I sat down and opened Scrivener and was like, okay it’s time to really do this. And by this I mean finish this edit so I can send it off to my beta readers. I’ve been resisting really hard with this. Purely because I think I’ve been scared to really show them what I have. This book is my baby, it has been for the last 11 years and I’m actually terrified. I think that parents sending their kids to high school might feel the same way. I just want to hold onto it tighter but I need the input of someone else, while it makes sense to me, it might not make sense to others.
So in saying that I spent the good part of today editing, my eyes going blurry and trying to figure out what time was what and where time went. Time seriously flies when I’m at the computer. I didn’t even get to do what I wanted to do (and that involved getting some posts out of the way, hence the late night posting). I have made some headway, but I’m still 11 chapters from the end. Who’s idea was it to write so many words? Oh right, mine. I have always taken writing seriously, even when people used to scoff at my doing so, it’s never been something that I have played around with. Sure I was scared, timid and embarrassed and sometimes I still get that way, but writing is what I want to do.
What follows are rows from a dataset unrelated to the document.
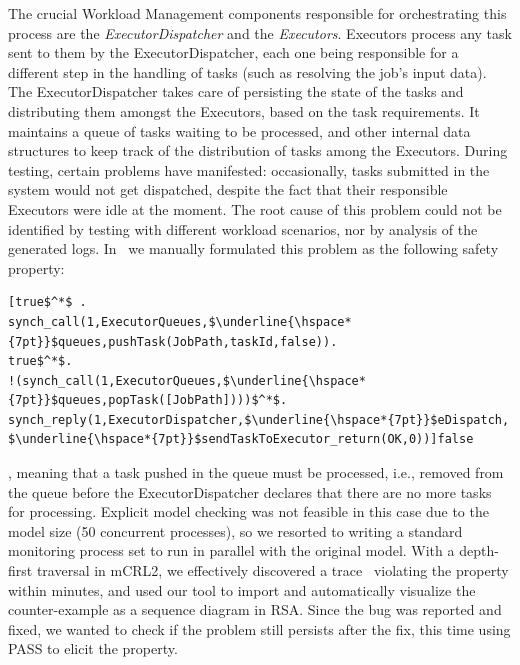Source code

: \documentclass[letter]{llncs}
\begin{document}
The crucial Workload Management components responsible for orchestrating this process are the \emph{ExecutorDispatcher} and 
the \emph{Executors}. Executors process any task sent to them by the ExecutorDispatcher, each one being responsible for a different step in the handling of tasks
(such as resolving the job's input data).
The ExecutorDispatcher takes care of persisting the state of the tasks and distributing them amongst the Executors, based on the
task requirements. It maintains a queue of tasks waiting to be processed, and other internal data structures to keep track
of the distribution of tasks among the Executors.
During testing, certain problems have manifested: occasionally, tasks submitted in the system would not get dispatched, despite the fact that their responsible Executors
were idle at the moment. The root cause of this problem could not be identified by testing  with different workload scenarios, nor by analysis of the 
generated logs. 
In~\cite{DBLP:dblp_conf/nfm/RemenskaTWHVCB13} we manually formulated this problem as the following safety property:
\begin{lstlisting}[basicstyle=\sffamily\fontsize{7}{7}\selectfont,showspaces=false,showstringspaces=false,showtabs=false,mathescape]
[true$^*$ .
synch_call(1,ExecutorQueues,$\underline{\hspace*{7pt}}$queues,pushTask(JobPath,taskId,false)).
true$^*$.
!(synch_call(1,ExecutorQueues,$\underline{\hspace*{7pt}}$queues,popTask([JobPath])))$^*$.
synch_reply(1,ExecutorDispatcher,$\underline{\hspace*{7pt}}$eDispatch,
$\underline{\hspace*{7pt}}$sendTaskToExecutor_return(OK,0))]false 
\end{lstlisting} 
\vspace{-5 pt}

, meaning that a task pushed in the queue must be processed, i.e., removed from the queue before the ExecutorDispatcher
declares that there are no more tasks for processing.
Explicit model checking was not feasible in this case due to the model size (50 concurrent processes),
so we resorted to writing a standard monitoring process set to run in parallel with the original model.
With a depth-first traversal in mCRL2, we effectively discovered a trace~\cite{repo:remenska} violating the property within minutes, and
used our tool to import and automatically visualize the counter-example as a sequence diagram in RSA.
Since the bug was reported and fixed, we wanted to check if the problem still persists after the fix, this time using PASS to 
elicit the property.
\vspace{-11 pt}
\label{sec:CaseStudy}
\end{document}
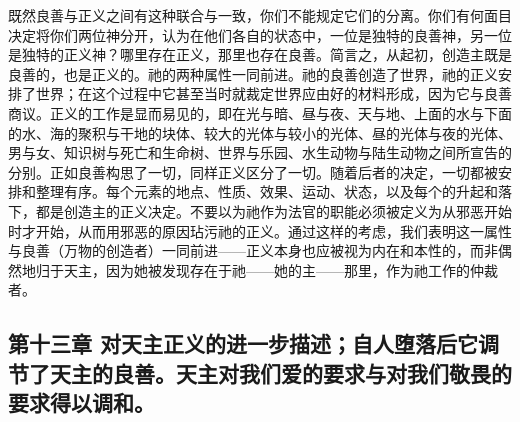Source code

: 既然良善与正义之间有这种联合与一致，你们不能规定它们的分离。你们有何面目决定将你们两位神分开，认为在他们各自的状态中，一位是独特的良善神，另一位是独特的正义神？哪里存在正义，那里也存在良善。简言之，从起初，创造主既是良善的，也是正义的。祂的两种属性一同前进。祂的良善创造了世界，祂的正义安排了世界；在这个过程中它甚至当时就裁定世界应由好的材料形成，因为它与良善商议。正义的工作是显而易见的，即在光与暗、昼与夜、天与地、上面的水与下面的水、海的聚积与干地的块体、较大的光体与较小的光体、昼的光体与夜的光体、男与女、知识树与死亡和生命树、世界与乐园、水生动物与陆生动物之间所宣告的分别。正如良善构思了一切，同样正义区分了一切。随着后者的决定，一切都被安排和整理有序。每个元素的地点、性质、效果、运动、状态，以及每个的升起和落下，都是创造主的正义决定。不要以为祂作为法官的职能必须被定义为从邪恶开始时才开始，从而用邪恶的原因玷污祂的正义。通过这样的考虑，我们表明这一属性与良善（万物的创造者）一同前进——正义本身也应被视为内在和本性的，而非偶然地归于天主，因为她被发现存在于祂——她的主——那里，作为祂工作的仲裁者。\par


\subsection{第十三章 对天主正义的进一步描述；自人堕落后它调节了天主的良善。天主对我们爱的要求与对我们敬畏的要求得以调和。}

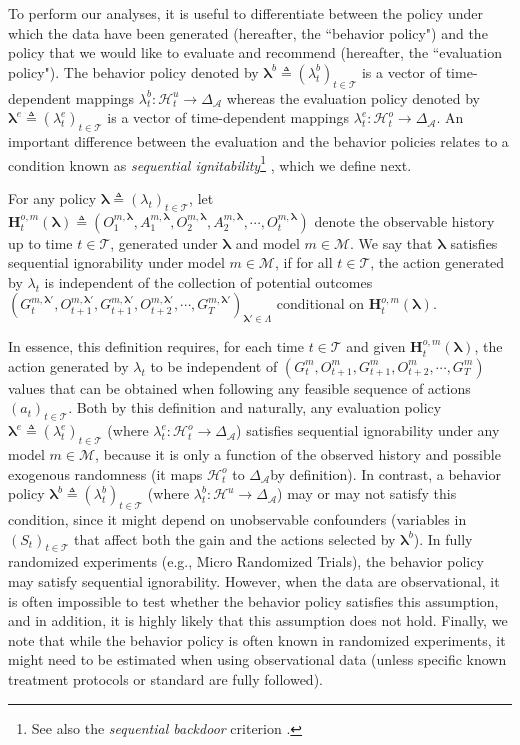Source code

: \documentclass[opre,nonblindrev]{informs2}%
\newcommand{\teq}{\triangleq}
\newcommand{\1}{\hbox{\rm 1\kern-.35em 1}}
\newcommand{\MA}{\mathscr A}
\newcommand{\MT}{\mathscr T}
\newcommand{\MM}{\mathscr M}
\newcommand{\MH}{\mathscr H}
\newcommand{\blambda}{\boldsymbol{\lambda}}
\newcommand{\bH}{\mathbf{H}}
\begin{document}
To perform our analyses,  it is useful to differentiate between the policy under which the data have been generated (hereafter, the ``behavior policy") and the policy that we would like to evaluate and recommend (hereafter, the ``evaluation policy"). The behavior policy denoted by $\blambda^b\teq(\lambda_t^b)_{t\in\MT}$  is  a vector of time-dependent mappings $\lambda_t^b: \MH^u_t\to\Delta_\MA$ whereas the evaluation policy denoted by $\blambda^e\teq(\lambda_t^e)_{t\in\MT}$  is  a vector of time-dependent mappings $\lambda_t^e: \MH^o_t\to\Delta_\MA$. An important difference between the evaluation and the behavior policies relates to a condition known as {\em sequential ignitability}\footnote{See also the {\em sequential backdoor} criterion \citep{PearlRobins1995}.} \citep[see, e.g.,][]{Robins1986, Robins1997, Murphy2001, Murphy2003, Robins2004}, which we define next.



\begin{definition} For any policy $\blambda\teq(\lambda_t)_{t\in\MT}$, let $\bH^{o,m}_t (\blambda)\teq(O^{m, \blambda}_1, A^{m, \blambda}_1, O^{m, \blambda}_2, A^{m, \blambda}_2,\cdots, O^{m, \blambda}_t)$ denote the observable history up to time  $t\in\MT$, generated under  $\blambda$ and model $m\in\MM$.  We say that $\blambda$ satisfies sequential ignorability under model $m\in\MM$, if for all $t\in\MT$, the action generated
by $\lambda_t$ is independent of the collection of potential outcomes $(G^{m, \blambda'}_{t}, O^{m, \blambda'}_{t+1}, G^{m, \blambda'}_{t+1}, O^{m, \blambda'}_{t+2}, \cdots, G^{m, \blambda'}_{T})_{\blambda'\in\Lambda}$ conditional on $\bH^{o,m}_t (\blambda)$.
\end{definition}

In essence, this definition requires, for each time $t\in\MT$ and given $\bH^{o,m}_t (\blambda)$,   the action generated by $\lambda_t$ to be independent of $(G^{m}_{t}, O^{m}_{t+1}, G^{m}_{t+1}, O^{m}_{t+2}, \cdots, G^{m}_{T})$ values that can be obtained when following any feasible sequence of actions $(a_t)_{t\in\MT}$. Both by this definition and naturally,  any evaluation policy  $\blambda^e\teq(\lambda_t^e)_{t\in\MT}$ (where $\lambda_t^e: \MH^o_t\to\Delta_\MA$) satisfies sequential ignorability under any model $m\in\MM$, because it is only a function of the observed history and possible exogenous randomness (it maps $\MH^o_t$ to $\Delta_\MA$by definition).  In contrast, a behavior policy $\blambda^b\teq(\lambda_t^b)_{t\in\MT}$ (where $\lambda_t^b: \MH^u\to\Delta_\MA$)  may or may not satisfy this condition, since it might depend on unobservable confounders (variables in $(S_t)_{t\in\MT}$ that affect both the gain and the actions selected by $\blambda^b$). In fully randomized experiments (e.g., Micro Randomized Trials), the behavior policy  may satisfy sequential ignorability. However, when the data are observational, it is often impossible to test whether the behavior policy satisfies this assumption, and in addition, it is  highly likely that this assumption does not hold. Finally, we note that while the behavior policy is often known in randomized experiments, it might need to be estimated when using observational data (unless specific known treatment protocols or standard are fully followed).
\end{document}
Writing is my life.
I am a fucking writer who has finished a first draft and a second draft; I’m a writer who is on her third draft (because seriously this is taking that long). I am a professional and I remember that both Marie Forleo and Rachel MacDonald, in their courses, say to own what you have. I’m a writing coach, because I love to push and motivate people, do you know what a writing coach is? Yeah, me either. I’m taking this in my stride. But it’s what I want to do and what you guys get to explore with me.